U.S. forces will start coming home from the Middle East this summer, but that’s little relief to the families of more than 369,000 U.S. troops deployed now. What do kids need when mom or dad is serving overseas?
Author Kat DeMille knows what it’s like to wait for months for Dad to come home. The former Navy brat grew up to become an Air Force wife, so she knows the drill.
“One of the most important things I learned as a kid was that it is OK to feel sad and to miss the ones we love,” said DeMille, author of the children’s book I Wish Daddy Was Here.

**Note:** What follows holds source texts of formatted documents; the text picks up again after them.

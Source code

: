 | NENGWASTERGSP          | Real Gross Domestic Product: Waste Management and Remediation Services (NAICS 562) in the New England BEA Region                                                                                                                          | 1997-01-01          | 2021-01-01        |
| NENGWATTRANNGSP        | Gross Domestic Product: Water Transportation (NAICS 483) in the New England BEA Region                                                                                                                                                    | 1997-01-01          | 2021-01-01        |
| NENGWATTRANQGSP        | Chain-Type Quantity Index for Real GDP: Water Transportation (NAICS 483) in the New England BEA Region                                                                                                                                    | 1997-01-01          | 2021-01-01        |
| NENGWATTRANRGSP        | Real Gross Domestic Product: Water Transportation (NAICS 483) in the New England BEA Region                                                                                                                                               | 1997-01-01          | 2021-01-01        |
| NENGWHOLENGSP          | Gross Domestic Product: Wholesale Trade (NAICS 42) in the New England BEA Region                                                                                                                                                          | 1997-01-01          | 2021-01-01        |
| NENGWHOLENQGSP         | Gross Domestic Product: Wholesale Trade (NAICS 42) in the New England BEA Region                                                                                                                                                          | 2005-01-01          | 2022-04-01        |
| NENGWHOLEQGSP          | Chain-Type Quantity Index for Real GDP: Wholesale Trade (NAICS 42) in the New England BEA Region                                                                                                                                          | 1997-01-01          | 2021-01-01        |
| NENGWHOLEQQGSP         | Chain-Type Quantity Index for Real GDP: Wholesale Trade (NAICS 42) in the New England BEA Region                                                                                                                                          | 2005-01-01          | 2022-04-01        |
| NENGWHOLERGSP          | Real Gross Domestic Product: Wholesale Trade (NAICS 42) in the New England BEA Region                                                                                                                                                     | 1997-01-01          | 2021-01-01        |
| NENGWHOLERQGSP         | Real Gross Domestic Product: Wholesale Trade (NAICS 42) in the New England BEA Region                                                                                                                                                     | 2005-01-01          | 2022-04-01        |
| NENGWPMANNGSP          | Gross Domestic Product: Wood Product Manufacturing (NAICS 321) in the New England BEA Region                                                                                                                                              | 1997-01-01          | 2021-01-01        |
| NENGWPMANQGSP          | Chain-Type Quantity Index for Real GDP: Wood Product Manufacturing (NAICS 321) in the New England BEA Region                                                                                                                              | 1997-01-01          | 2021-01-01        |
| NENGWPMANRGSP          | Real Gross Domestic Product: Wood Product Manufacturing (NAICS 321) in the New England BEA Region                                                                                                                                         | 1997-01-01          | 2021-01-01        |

“Children take their cues from the adults who surround them; and in military families, there is always this semblance of steely reserve. They don’t want to show sadness around the kids, so all the kids see are the brave faces, and it makes it easy for them to bottle up their sadness or feel that missing their moms or dads is a bad thing. I had to unlearn that misconception, and it actually helped me feel better.”
DeMille believes kids should know that while it’s important to move on with their daily lives while a parent is deployed, that it’s also OK to miss them and to let their sadness out when they need to. She said that part of the message of her children’s book is that the sadness is a part of coping with the reality of modern troop deployments.
“My husband currently is deployed right now, so my daughter and I are living it along with every other military family,” she added. “Missing a family member is like the elephant in the room that no one wants to acknowledge. The military life causes many families to endure extended separation. How we deal with the time apart makes a big difference in a child’s life.”
One of the key parts of helping children get through the long absences of a parent who is deployed is to get them to talk about what they are feeling, so they can work through it faster.
“Any job that takes a parent away for an extended period is difficult on a child,” DeMille said. “Letting your children express their feelings will help them get through the separation. Life does not stop because someone we love is away, but that does not mean we cannot miss them. Emotions can be hard for a child to talk about.
“Letting your child know that you feel sad, as well, let’s them know it is OK to have feelings, and it makes them feel safe to express them to you. It brings them a level of security and makes them feel more mature when they know they are feeling the same thing as the adults around them. More than that, it helps them become stronger and more capable of dealing with the demands of being in a military family.”
Kat DeMille grew up in a Navy family and married into the Air Force. She studied Hotel/Restaurant Management in school, and still enjoys cooking. She works with stained glass windows to help pass the time during deployments and is the proud mother of one daughter. Incidentally, Kat’s family was the basis for the characters in her book.